Requirement >> Print out each entry below exactly; do not carry over any image.

######

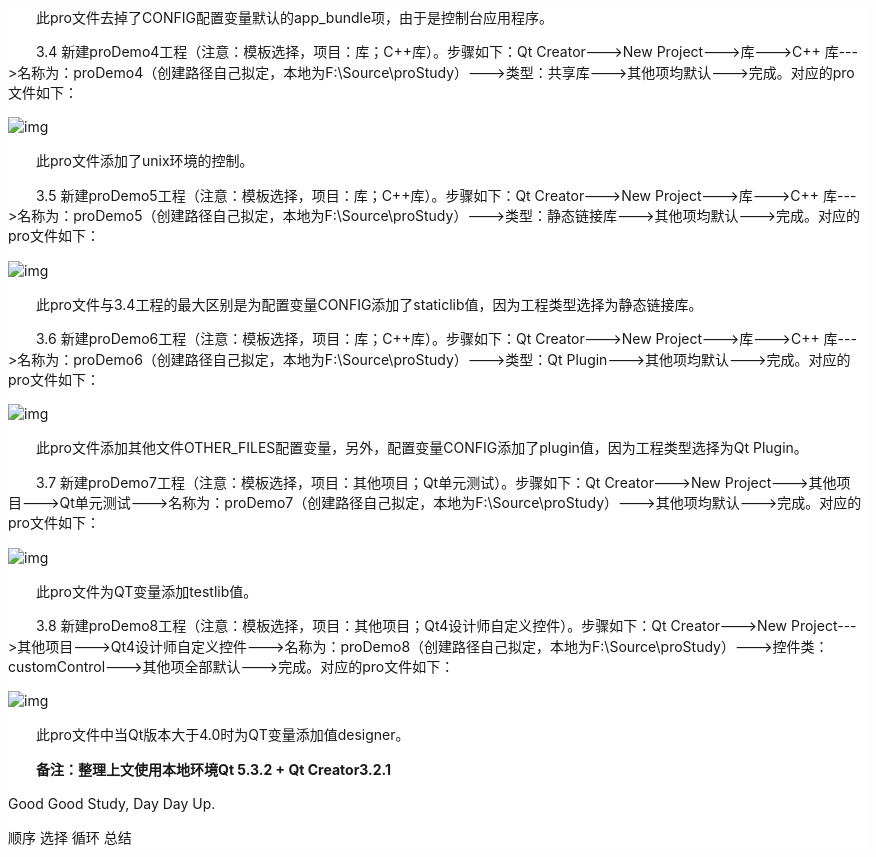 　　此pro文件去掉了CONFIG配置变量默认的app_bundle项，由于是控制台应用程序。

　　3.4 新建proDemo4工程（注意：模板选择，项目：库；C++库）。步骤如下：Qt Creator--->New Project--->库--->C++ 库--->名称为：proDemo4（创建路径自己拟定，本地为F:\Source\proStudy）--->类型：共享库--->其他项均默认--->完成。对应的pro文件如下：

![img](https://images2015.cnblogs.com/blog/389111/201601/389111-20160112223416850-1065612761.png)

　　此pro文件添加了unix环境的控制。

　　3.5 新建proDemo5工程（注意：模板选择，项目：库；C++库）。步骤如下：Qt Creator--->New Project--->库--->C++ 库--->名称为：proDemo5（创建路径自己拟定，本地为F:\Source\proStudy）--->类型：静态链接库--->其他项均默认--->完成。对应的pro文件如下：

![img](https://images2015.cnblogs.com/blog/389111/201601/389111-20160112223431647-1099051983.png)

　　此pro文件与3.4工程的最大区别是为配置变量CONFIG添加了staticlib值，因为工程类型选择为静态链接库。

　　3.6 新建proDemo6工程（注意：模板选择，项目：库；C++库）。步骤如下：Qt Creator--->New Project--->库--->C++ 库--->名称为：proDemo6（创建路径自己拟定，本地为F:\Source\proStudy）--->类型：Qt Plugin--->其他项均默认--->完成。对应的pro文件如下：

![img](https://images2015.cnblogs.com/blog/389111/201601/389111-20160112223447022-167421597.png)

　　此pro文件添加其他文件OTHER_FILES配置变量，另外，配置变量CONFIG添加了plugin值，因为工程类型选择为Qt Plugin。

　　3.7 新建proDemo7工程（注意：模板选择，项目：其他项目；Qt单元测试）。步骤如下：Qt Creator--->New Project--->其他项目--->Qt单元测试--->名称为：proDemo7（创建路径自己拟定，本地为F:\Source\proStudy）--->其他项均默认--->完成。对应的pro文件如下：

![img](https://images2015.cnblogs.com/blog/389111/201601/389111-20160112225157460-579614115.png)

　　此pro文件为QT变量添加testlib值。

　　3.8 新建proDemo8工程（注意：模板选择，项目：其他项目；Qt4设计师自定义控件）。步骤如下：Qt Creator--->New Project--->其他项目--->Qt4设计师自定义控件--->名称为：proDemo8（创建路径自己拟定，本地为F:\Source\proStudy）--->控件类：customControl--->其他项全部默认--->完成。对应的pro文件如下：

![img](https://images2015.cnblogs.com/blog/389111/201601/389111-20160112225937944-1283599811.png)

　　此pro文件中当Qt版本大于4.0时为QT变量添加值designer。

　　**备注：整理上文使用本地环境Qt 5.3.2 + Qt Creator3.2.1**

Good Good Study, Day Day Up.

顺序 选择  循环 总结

######

Task output >>
 　　此pro文件去掉了CONFIG配置变量默认的app_bundle项，由于是控制台应用程序。

　　3.4 新建proDemo4工程（注意：模板选择，项目：库；C++库）。步骤如下：Qt Creator--->New Project--->库--->C++ 库--->名称为：proDemo4（创建路径自己拟定，本地为F:\Source\proStudy）--->类型：共享库--->其他项均默认--->完成。对应的pro文件如下：

![img](https://images2015.cnblogs.com/blog/389111/201601/389111-20160112223416850-1065612761.png)

　　此pro文件添加了unix环境的控制。

　　3.5 新建proDemo5工程（注意：模板选择，项目：库；C++库）。步骤如下：Qt Creator--->New Project--->库--->C++ 库--->名称为：proDemo5（创建路径自己拟定，本地为F:\Source\proStudy）--->类型：静态链接库--->其他项均默认--->完成。对应的pro文件如下：

![img](https://images2015.cnblogs.com/blog/389111/201601/389111-20160112223431647-1099051983.png)

　　此pro文件与3.4工程的最大区别是为配置变量CONFIG添加了staticlib值，因为工程类型选择为静态链接库。

　　3.6 新建proDemo6工程（注意：模板选择，项目：库；C++库）。步骤如下：Qt Creator--->New Project--->库--->C++ 库--->名称为：proDemo6（创建路径自己拟定，本地为F:\Source\proStudy）--->类型：Qt Plugin--->其他项均默认--->完成。对应的pro文件如下：

![img](https://images2015.cnblogs.com/blog/389111/201601/389111-20160112223447022-167421597.png)

　　此pro文件添加其他文件OTHER_FILES配置变量，另外，配置变量CONFIG添加了plugin值，因为工程类型选择为Qt Plugin。

　　3.7 新建proDemo7工程（注意：模板选择，项目：其他项目；Qt单元测试）。步骤如下：Qt Creator--->New Project--->其他项目--->Qt单元测试--->名称为：proDemo7（创建路径自己拟定，本地为F:\Source\proStudy）--->其他项均默认--->完成。对应的pro文件如下：

![img](https://images2015.cnblogs.com/blog/389111/201601/389111-20160112225157460-579614115.png)

　　此pro文件为QT变量添加testlib值。

　　3.8 新建proDemo8工程（注意：模板选择，项目：其他项目；Qt4设计师自定义控件）。步骤如下：Qt Creator--->New Project--->其他项目--->Qt4设计师自定义控件--->名称为：proDemo8（创建路径自己拟定，本地为F:\Source\proStudy）--->控件类：customControl--->其他项全部默认--->完成。对应的pro文件如下：

![img](https://images2015.cnblogs.com/blog/389111/201601/389111-20160112225937944-1283599811.png)

　　此pro文件中当Qt版本大于4.0时为QT变量添加值designer。

　　**备注：整理上文使用本地环境Qt 5.3.2 + Qt Creator3.2.1**

Good Good Study, Day Day Up.

顺序 选择  循环 总结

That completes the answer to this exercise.